As I mentioned, Saigas are herd animals. and at some point, Evolution decided to provide them with a semi-helpful wedgie. That monster snout helps to filter dust kicked up by their 50ish neighbors out of the air they breathe, as they stumpf semi-majestically across the plains. It also helps to warm the air they breathe in the cold months, which is an adaptation anyone who’s ever stepped out of their front door directly into a -10 hellzone is surely jealous of. (I’m not bitter! I’M NOT.)
And they migrate really far! Herds of these ridiculous little antelopes can cross thousands of miles, and travel up to 72 miles in a single day! They ford rivers, brave valleys, and scuttle inspiringly across the tundra like they think they’re in a Lifetime movie. Their goal is to reach their seasonal feeding grounds; they spend the winters in the south and the summers in the north. Like retirees, except without the tacky golf pants.
Saigas eat a wide variety of plants, including some that are toxic to other animals. Like goats, Saigas put all of their skill points into the ‘eat anything’ slot. And it seems to have paid off; they were once found across all of Europe and Asia, and even in paleolithic North America! (Though the end of the last ice age put a brutal stop to that.) Just imagine being a prehistoric hunter-gatherer and looking out your tent one day to see a moving sea of these ridiculous little muppet antelopes. I bet it was a fun time. (“GROK, YOU’LL NEVER GUESS WHAT I’M LOOKING AT RIGHT NOW.”)

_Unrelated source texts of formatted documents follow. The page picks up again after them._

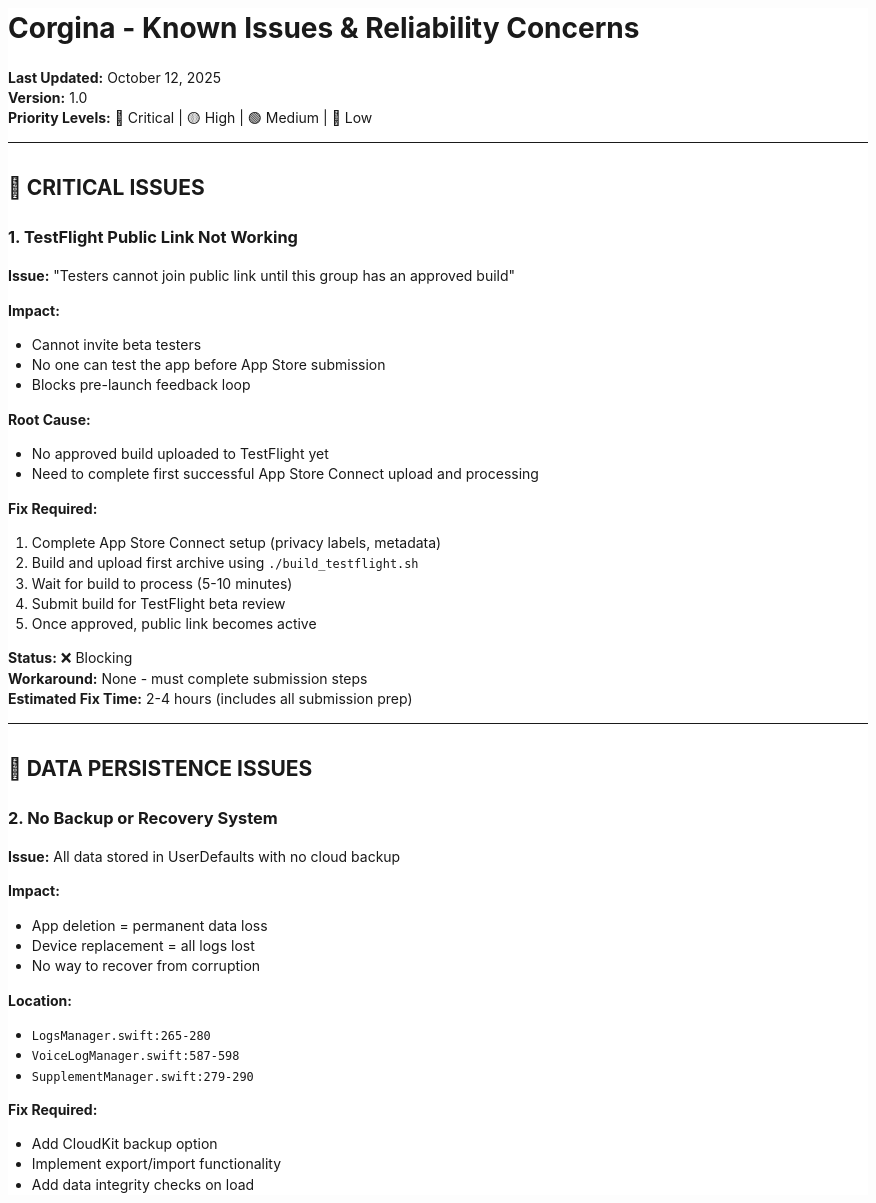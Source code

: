 # Corgina - Known Issues & Reliability Concerns

**Last Updated:** October 12, 2025  
**Version:** 1.0  
**Priority Levels:** 🔴 Critical | 🟡 High | 🟢 Medium | 🔵 Low

---

## 🔴 CRITICAL ISSUES

### 1. TestFlight Public Link Not Working
**Issue:** "Testers cannot join public link until this group has an approved build"

**Impact:** 
- Cannot invite beta testers
- No one can test the app before App Store submission
- Blocks pre-launch feedback loop

**Root Cause:**
- No approved build uploaded to TestFlight yet
- Need to complete first successful App Store Connect upload and processing

**Fix Required:**
1. Complete App Store Connect setup (privacy labels, metadata)
2. Build and upload first archive using `./build_testflight.sh`
3. Wait for build to process (5-10 minutes)
4. Submit build for TestFlight beta review
5. Once approved, public link becomes active

**Status:** ❌ Blocking  
**Workaround:** None - must complete submission steps  
**Estimated Fix Time:** 2-4 hours (includes all submission prep)

---

## 🔴 DATA PERSISTENCE ISSUES

### 2. No Backup or Recovery System
**Issue:** All data stored in UserDefaults with no cloud backup

**Impact:**
- App deletion = permanent data loss
- Device replacement = all logs lost
- No way to recover from corruption

**Location:** 
- `LogsManager.swift:265-280`
- `VoiceLogManager.swift:587-598`
- `SupplementManager.swift:279-290`

**Fix Required:**
- Add CloudKit backup option
- Implement export/import functionality
- Add data integrity checks on load
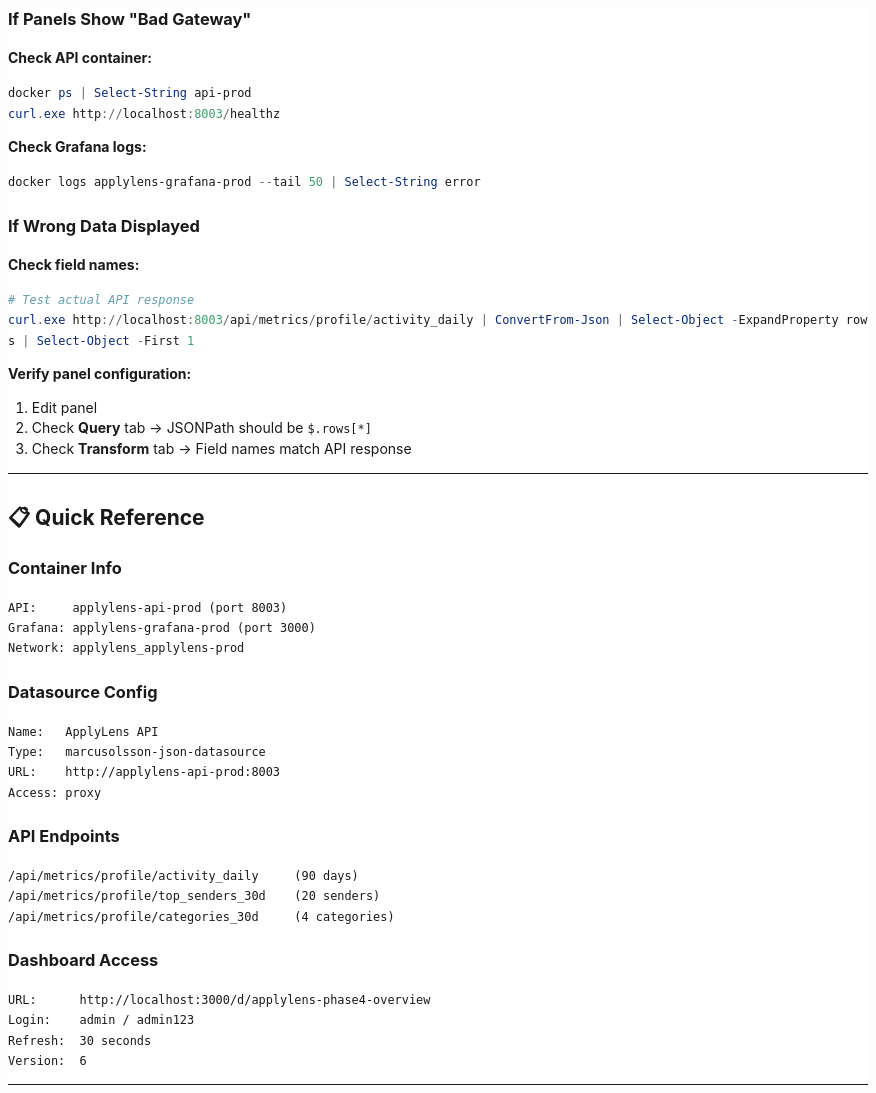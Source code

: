 ### If Panels Show "Bad Gateway"

**Check API container:**
```powershell
docker ps | Select-String api-prod
curl.exe http://localhost:8003/healthz
```

**Check Grafana logs:**
```powershell
docker logs applylens-grafana-prod --tail 50 | Select-String error
```

### If Wrong Data Displayed

**Check field names:**
```powershell
# Test actual API response
curl.exe http://localhost:8003/api/metrics/profile/activity_daily | ConvertFrom-Json | Select-Object -ExpandProperty rows | Select-Object -First 1
```

**Verify panel configuration:**
1. Edit panel
2. Check **Query** tab → JSONPath should be `$.rows[*]`
3. Check **Transform** tab → Field names match API response

---

## 📋 Quick Reference

### Container Info
```
API:     applylens-api-prod (port 8003)
Grafana: applylens-grafana-prod (port 3000)
Network: applylens_applylens-prod
```

### Datasource Config
```
Name:   ApplyLens API
Type:   marcusolsson-json-datasource
URL:    http://applylens-api-prod:8003
Access: proxy
```

### API Endpoints
```
/api/metrics/profile/activity_daily     (90 days)
/api/metrics/profile/top_senders_30d    (20 senders)
/api/metrics/profile/categories_30d     (4 categories)
```

### Dashboard Access
```
URL:      http://localhost:3000/d/applylens-phase4-overview
Login:    admin / admin123
Refresh:  30 seconds
Version:  6
```

---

But I did promise I’d get back to the heart-full-of-murder thing, so I guess I’d better do that. Saigas are a lot like other ungulates in that their herds are mostly made up of females, with one attendant male who just kind of hangs out and get poached for his horns sometimes. At least, until breeding season. (DUN DUN DUUUN) Males spend the entire breeding season fighting each other for access to the ladies, which isn’t unusual for a hoofed mammal! But what IS unusual is the fatality rate- 90% of these fights end with one male just straight-up killing the other. I guess the Saiga ladies are just really into blood sport. (Maybe we can get them to just watch Game of Thrones instead like everyone else.)
But their conservation status is another story altogether. (It’s depressing how many species this is true for. welcome to the Anthropocene, I guess. The geological era where everything sucks.) Around two decades ago, more than a million Saiga wandered across the Eurasian Steppe. But unregulated hunting for food, trophies and the Saiga’s ‘medicinal’ horns decreased their numbers to less than 50,000 in just 10 years. And if that weren’t enough, bacterial infections have been taking huge chunks out of the remaining population: a mass die-off in 2015 killed half of them.
But there is good news: these goofy little hooved jerks are now enjoying governmental protection and conservation efforts to raise their numbers. There are still around 50,000 of them and with luck and maybe a little less murder, these goatish nostril maniacs will be thundering across the plains once more.